As expected, our final result is basically our starting query just with the first contract of Employee 2 missing!

Tracking concurrent events

Finally, the last puzzle — I’m glad you made it this far.

For me, this is the most mind-blowing one, as when I first encountered this problem I thought of a completely different solution that would be a mess to implement in SQL.

For this puzzle, I’ve changed the context from what I had to deal with for my job, as I think it will make it easier to explain.

Imagine you’re a data analyst at an event venue, and you’re analyzing the talks scheduled for an upcoming event. You want to find the time of day where there will be the highest number of talks happening at the same time.

This is what you should know about the schedules:

Rooms are booked in increments of 30min, e.g. from 9h-10h30.
The data is clean, there are no overbookings of meeting rooms.
There can be back-to-back meetings in a single meeting room.

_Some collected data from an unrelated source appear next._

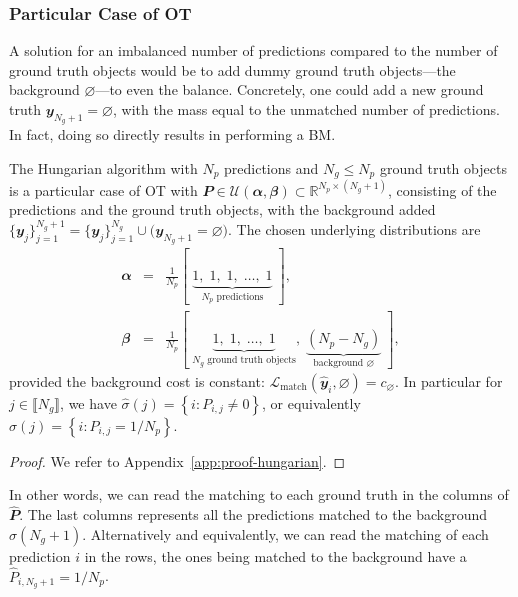 \subsubsection{Particular Case of OT}
A solution for an imbalanced number of predictions compared to the number of ground truth objects would be to add dummy ground truth objects---the background $\varnothing$---to even the balance. Concretely, one could add a new ground truth $\mathbfit{y}_{N_g+1} = \varnothing$, with the mass equal to the unmatched number of predictions. In fact, doing so directly results in performing a BM.

\begin{proposition}
\label{prop:lap}
    The Hungarian algorithm with $N_p$ predictions and $N_g \leq N_p$ ground truth objects is a particular case of OT with $\mathbfit{P} \in \mathcal{U}(\mathbfit{\alpha},\mathbfit{\beta}) \subset \mathbb{R}^{N_p \times (N_g+1)}$, consisting of the predictions and the ground truth objects, with the background added $\{\mathbfit{y}_j\}_{j=1}^{N_g+1} = \{\mathbfit{y}_j\}_{j=1}^{N_g} \cup \big(\mathbfit{y}_{N_g+1}=\varnothing\big)$. The chosen underlying distributions are
    \begin{eqnarray}
        \mathbfit{\alpha} &=& \frac{1}{N_p}[\; \underbrace{1, \; 1, \;1,\; \ldots, \; 1}_{\text{$N_p$ predictions}}\;], \\
        \mathbfit{\beta} &=& \frac{1}{N_p}[\; \underbrace{1, \; 1, \; \ldots, \; 1}_{\text{$N_g$ ground truth objects}}, \; \underbrace{(N_p-N_g)}_{\text{background }\varnothing} \;],
    \end{eqnarray}
    provided the background cost is constant:
    $\mathcal{L}_{\text{match}}\left(\hat{\mathbfit{y}}_i,\varnothing\right) = c_{\varnothing}$. In particular for $j \in \llbracket N_g\rrbracket$, we have $\hat{\sigma}(j) = \left\{ i : P_{i,j} \neq 0 \right\}$, or equivalently $\hat{\sigma}(j) = \left\{ i : P_{i,j} = 1/N_p \right\}$.
\end{proposition}
\begin{proof}
    We refer to Appendix~\ref{app:proof-hungarian}.
\end{proof}

In other words, we can read the matching to each ground truth in the columns of $\hat{\mathbfit{P}}$. The last columns represents all the predictions matched to the background $\hat{\sigma}(N_g+1)$. Alternatively and equivalently, we can read the matching of each prediction $i$ in the rows, the ones being matched to the background have a $\hat{P}_{i,N_g+1} = 1/N_p$.

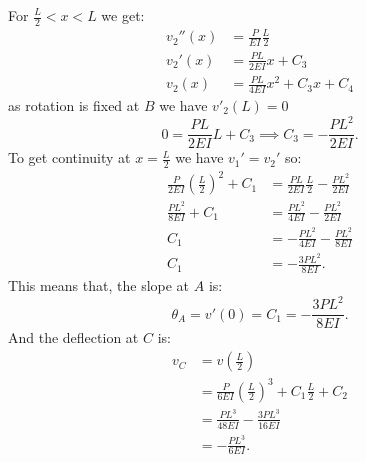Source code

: \begin{derivation}
  For $\frac{L}{2}<x<L$ we get:
  \begin{align*}
    v_2''(x) &= \frac{P}{EI}\frac{L}{2} \\
    v_2'(x) &= \frac{PL}{2EI}x + C_3 \\
    v_2(x) &= \frac{PL}{4EI}x^2 + C_3 x + C_4
  \end{align*}
  as rotation is fixed at $B$ we have $v'_2(L) = 0$
  \begin{equation*}
    0 = \frac{PL}{2EI} L + C_3 \implies C_3 = - \frac{PL^2}{2EI}
  .\end{equation*}
  To get continuity at $x = \frac{L}{2}$ we have $v_1' = v_2'$ so:
  \begin{align*}
    \frac{P}{2EI} \left( \frac{L}{2} \right)^2 + C_1 &= \frac{PL}{2EI} \frac{L}{2} - \frac{PL^2}{2EI} \\
    \frac{PL^2}{8EI} + C_1 &= \frac{PL^2}{4EI} - \frac{PL^2}{2EI} \\
    C_1 &= - \frac{PL^2}{4EI} - \frac{PL^2}{8EI} \\
    C_1 &= - \frac{3PL^2}{8EI}
  .\end{align*}
  This means that, the slope at $A$ is:
  \begin{equation*}
    \theta_A = v'(0) = C_1 = - \frac{3PL^2}{8EI}
  .\end{equation*}
  And the deflection at $C$ is:
  \begin{align*}
    v_C &= v \left( \frac{L}{2} \right) \\
    &= \frac{P}{6EI} \left( \frac{L}{2} \right)^3 + C_1 \frac{L}{2} + C_2 \\
    &= \frac{PL^3}{48 EI} - \frac{3 PL^3}{16 EI} \\
    &= - \frac{PL^3}{6 EI}
  .\end{align*}
\end{derivation}

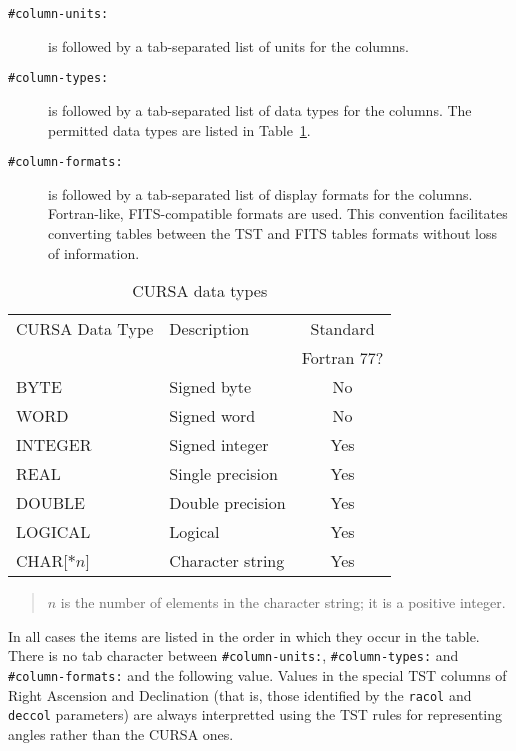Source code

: \documentclass[twoside,11pt]{article}
\renewcommand{\_}{\texttt{\symbol{95}}}
\begin{document}
\begin{description}

  \item[{\tt \#column-units:}] is followed by a tab-separated list of
   units for the columns.

  \item[{\tt \#column-types:}] is followed by a tab-separated list of
   data types for the columns.  The permitted data types are listed in
   Table~\ref{DATA_TYPES}.

  \item[{\tt \#column-formats:}] is followed by a tab-separated list of
   display formats for the columns.  Fortran-like, FITS-compatible formats
   are used.  This convention facilitates converting tables between the
   TST and FITS tables formats without loss of information.

\end{description}

\begin{table}[htbp]

\begin{center}
\begin{tabular}{llc}
CURSA Data Type & Description      & Standard \\
                &                  & Fortran 77? \\ \hline
BYTE            & Signed byte      & No   \\
WORD            & Signed word      & No   \\
INTEGER         & Signed integer   & Yes  \\
REAL            & Single precision & Yes  \\
DOUBLE          & Double precision & Yes  \\
LOGICAL         & Logical          & Yes  \\
CHAR[$*n$]      & Character string & Yes  \\
\end{tabular}

\begin{quote}
$n$ is the number of elements in the character string; it is a positive
integer.
\end{quote}

\caption{CURSA data types \label{DATA_TYPES} }
\end{center}

\end{table}

In all cases the items are listed in the order in which they occur
in the table.  There is no tab character between {\tt \#column-units:},
{\tt \#column-types:} and {\tt \#column-formats:} and the following
value.  Values in the special TST columns of Right Ascension and
Declination (that is, those identified by the {\tt ra\_col} and {\tt
dec\_col} parameters) are always interpretted using the TST rules for
representing angles rather than the CURSA ones.
\end{document}
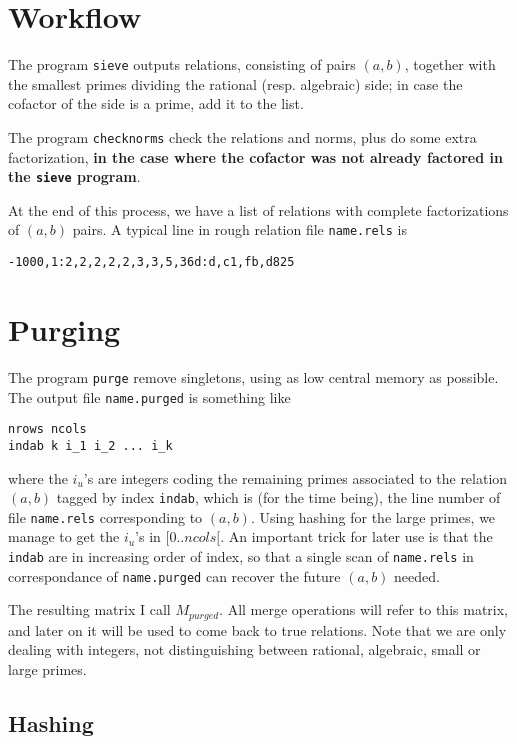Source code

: \documentclass{article}
\begin{document}
\section{Workflow}

The program \verb+sieve+ outputs relations, consisting of pairs $(a,
b)$, together with the smallest primes dividing the rational
(resp. algebraic) side; in case the cofactor of the side is a prime,
add it to the list.

The program \verb+checknorms+ check the relations and norms, plus do
some extra factorization, {\bf in the case where the cofactor was not
already factored in the {\tt sieve} program}.

At the end of this process, we have a list of relations with complete
factorizations of $(a, b)$ pairs. A typical line in rough relation
file \verb+name.rels+ is
\begin{verbatim}
-1000,1:2,2,2,2,2,3,3,5,36d:d,c1,fb,d825
\end{verbatim}

\section{Purging}

The program \verb+purge+ remove singletons, using as low central
memory as possible. The output file \verb+name.purged+ is
something like
\begin{verbatim}
nrows ncols
indab k i_1 i_2 ... i_k
\end{verbatim}
where the $i_u$'s are integers coding the remaining primes
associated to the relation $(a, b)$ tagged by index \verb+indab+,
which is (for the time being), the line number of file
\verb+name.rels+ corresponding to $(a, b)$. Using hashing for the
large primes, we manage to get the $i_u$'s in $[0..ncols[$. An
important trick for later use is that the \verb+indab+ are in
increasing order of index, so that a single scan of \verb+name.rels+
in correspondance of \verb+name.purged+ can recover the future $(a,
b)$ needed. 

The resulting matrix I call $M_{purged}$. All merge operations will
refer to this matrix, and later on it will be used to come back to
true relations. Note that we are only dealing with integers, not
distinguishing between rational, algebraic, small or large primes.

\subsection{Hashing}
\end{document}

Meeting schedule visualized (this is the actual data).

CREATE TABLE meetings (
    room TEXT NOT NULL,
    start_time TIMESTAMP NOT NULL,
    end_time TIMESTAMP NOT NULL
);

INSERT INTO meetings (room, start_time, end_time) VALUES
    -- Room A meetings
    ('Room A', '2024-10-01 09:00', '2024-10-01 10:00'),
    ('Room A', '2024-10-01 10:00', '2024-10-01 11:00'),
    ('Room A', '2024-10-01 11:00', '2024-10-01 12:00'),
    -- Room B meetings
    ('Room B', '2024-10-01 09:30', '2024-10-01 11:30'),
    -- Room C meetings
    ('Room C', '2024-10-01 09:00', '2024-10-01 10:00'),
    ('Room C', '2024-10-01 11:30', '2024-10-01 12:00');

The way to solve this is using what is called a Sweep Line Algorithm, or also known as an event-based solution. This last name actually helps to understand what will be done, as the idea is that instead of dealing with intervals, which is what we have in the original data, we deal with events instead.

To do this, we need to transform every row into two separate events. The first event will be the Start of the meeting, and the second event will be the End of the meeting.

WITH events AS (
  -- Create an event for the start of each meeting (+1)
  SELECT 
    start_time AS event_time, 
    1 AS delta
  FROM meetings
  UNION ALL
  -- Create an event for the end of each meeting (-1)
  SELECT 
   -- Small trick to work with the back-to-back meetings (explained later)
    end_time - interval '1 minute' as end_time,
    -1 AS delta
  FROM meetings
)
SELECT * FROM events;

Take the time to understand what is happening here. To create two events from a single row of data, we’re simply unioning the dataset on itself; the first half uses the start time as the timestamp, and the second part uses the end time.

You might already notice the delta column created and see where this is going. When an event starts, we count it as +1, when it ends, we count it as -1. You might even be already thinking of another window function to solve this, and you’re actually right!

But before that, let me just explain the trick I used in the end dates. As I don’t want back-to-back meetings to count as two concurrent meetings, I’m subtracting a single minute of every end date. This way, if a meeting ends and another starts at 10h30, it won’t be assumed that two meetings are concurrently happening at 10h30.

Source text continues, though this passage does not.